▸ RECORDED INFORMATION
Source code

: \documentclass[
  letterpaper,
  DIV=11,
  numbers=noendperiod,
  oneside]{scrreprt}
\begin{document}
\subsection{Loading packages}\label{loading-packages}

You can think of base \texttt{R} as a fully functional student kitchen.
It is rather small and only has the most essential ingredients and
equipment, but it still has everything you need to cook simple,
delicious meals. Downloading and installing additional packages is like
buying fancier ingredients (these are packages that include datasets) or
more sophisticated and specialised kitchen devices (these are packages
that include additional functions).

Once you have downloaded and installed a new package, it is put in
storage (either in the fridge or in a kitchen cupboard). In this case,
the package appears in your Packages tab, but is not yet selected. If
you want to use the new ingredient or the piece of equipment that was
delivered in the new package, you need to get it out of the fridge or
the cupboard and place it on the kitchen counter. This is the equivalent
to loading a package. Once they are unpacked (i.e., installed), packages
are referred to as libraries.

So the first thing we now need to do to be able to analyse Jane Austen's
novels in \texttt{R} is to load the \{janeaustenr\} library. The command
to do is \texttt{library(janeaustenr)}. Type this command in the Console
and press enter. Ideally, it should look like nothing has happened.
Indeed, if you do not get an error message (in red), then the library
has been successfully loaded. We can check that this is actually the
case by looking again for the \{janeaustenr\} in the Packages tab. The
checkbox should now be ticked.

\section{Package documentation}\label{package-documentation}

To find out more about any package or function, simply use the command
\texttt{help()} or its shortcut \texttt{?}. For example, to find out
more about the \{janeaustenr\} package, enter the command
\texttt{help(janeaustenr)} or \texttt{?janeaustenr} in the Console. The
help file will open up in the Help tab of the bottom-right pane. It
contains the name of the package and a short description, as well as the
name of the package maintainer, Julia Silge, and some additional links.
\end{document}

---

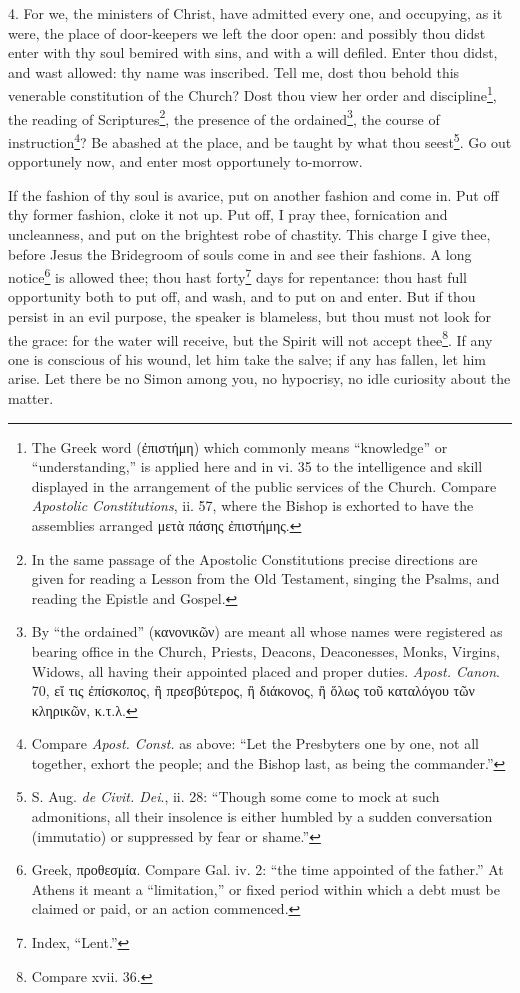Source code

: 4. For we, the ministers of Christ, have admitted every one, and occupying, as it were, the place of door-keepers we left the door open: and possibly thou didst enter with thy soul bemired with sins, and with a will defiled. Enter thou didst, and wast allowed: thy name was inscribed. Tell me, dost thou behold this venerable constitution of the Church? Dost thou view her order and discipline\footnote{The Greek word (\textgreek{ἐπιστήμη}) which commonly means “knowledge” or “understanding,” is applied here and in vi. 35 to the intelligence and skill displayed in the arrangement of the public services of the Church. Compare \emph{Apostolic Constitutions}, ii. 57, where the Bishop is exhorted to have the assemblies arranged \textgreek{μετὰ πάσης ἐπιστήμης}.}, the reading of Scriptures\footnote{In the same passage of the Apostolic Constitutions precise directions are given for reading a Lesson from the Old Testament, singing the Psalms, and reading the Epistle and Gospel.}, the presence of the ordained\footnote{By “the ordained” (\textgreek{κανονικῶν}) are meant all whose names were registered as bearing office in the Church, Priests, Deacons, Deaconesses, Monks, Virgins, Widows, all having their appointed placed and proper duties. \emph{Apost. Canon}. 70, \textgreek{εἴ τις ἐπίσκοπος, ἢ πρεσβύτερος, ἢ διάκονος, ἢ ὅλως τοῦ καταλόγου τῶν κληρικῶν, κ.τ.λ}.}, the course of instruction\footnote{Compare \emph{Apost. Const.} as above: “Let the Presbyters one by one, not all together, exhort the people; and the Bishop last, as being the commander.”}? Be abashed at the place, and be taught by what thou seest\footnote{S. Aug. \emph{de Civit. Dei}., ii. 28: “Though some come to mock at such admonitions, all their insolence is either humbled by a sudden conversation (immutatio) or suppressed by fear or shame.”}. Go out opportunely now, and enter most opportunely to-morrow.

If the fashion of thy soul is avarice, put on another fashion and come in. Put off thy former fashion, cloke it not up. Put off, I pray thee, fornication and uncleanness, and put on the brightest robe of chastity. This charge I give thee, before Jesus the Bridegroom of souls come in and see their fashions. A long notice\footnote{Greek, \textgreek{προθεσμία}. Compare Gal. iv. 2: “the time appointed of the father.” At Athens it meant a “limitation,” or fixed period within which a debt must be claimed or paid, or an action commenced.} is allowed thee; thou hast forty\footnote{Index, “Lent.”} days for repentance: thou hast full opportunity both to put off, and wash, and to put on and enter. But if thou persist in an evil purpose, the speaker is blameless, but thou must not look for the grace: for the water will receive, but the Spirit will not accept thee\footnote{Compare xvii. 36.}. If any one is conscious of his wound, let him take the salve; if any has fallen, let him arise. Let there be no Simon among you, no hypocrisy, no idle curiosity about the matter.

---

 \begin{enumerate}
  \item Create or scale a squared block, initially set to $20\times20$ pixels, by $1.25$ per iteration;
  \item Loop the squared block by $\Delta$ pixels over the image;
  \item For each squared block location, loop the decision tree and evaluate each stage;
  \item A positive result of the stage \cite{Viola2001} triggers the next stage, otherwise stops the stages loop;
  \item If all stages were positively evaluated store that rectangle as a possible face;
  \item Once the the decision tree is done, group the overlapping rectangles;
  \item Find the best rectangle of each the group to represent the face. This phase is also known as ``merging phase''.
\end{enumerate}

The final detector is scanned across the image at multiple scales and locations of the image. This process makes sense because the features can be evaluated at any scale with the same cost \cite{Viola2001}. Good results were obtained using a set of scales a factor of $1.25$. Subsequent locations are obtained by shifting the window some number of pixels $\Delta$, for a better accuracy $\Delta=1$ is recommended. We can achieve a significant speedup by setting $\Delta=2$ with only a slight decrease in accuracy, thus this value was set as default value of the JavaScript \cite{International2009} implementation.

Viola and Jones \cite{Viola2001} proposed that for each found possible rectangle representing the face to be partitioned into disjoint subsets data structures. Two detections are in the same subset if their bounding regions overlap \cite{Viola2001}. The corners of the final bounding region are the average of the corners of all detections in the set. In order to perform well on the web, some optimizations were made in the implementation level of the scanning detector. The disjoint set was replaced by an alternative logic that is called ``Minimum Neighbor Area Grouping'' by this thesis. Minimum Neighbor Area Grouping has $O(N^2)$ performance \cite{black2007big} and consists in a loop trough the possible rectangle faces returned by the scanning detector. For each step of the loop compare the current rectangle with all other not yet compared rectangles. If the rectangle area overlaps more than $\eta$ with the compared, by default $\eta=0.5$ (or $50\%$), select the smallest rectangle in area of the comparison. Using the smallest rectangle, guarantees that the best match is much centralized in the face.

▸ PROBLEM REQUIREMENTS
Return only those lines of the records that contain the string "decision".

▸ EXERCISE ANSWER
  \item For each squared block location, loop the decision tree and evaluate each stage;
  \item Once the the decision tree is done, group the overlapping rectangles;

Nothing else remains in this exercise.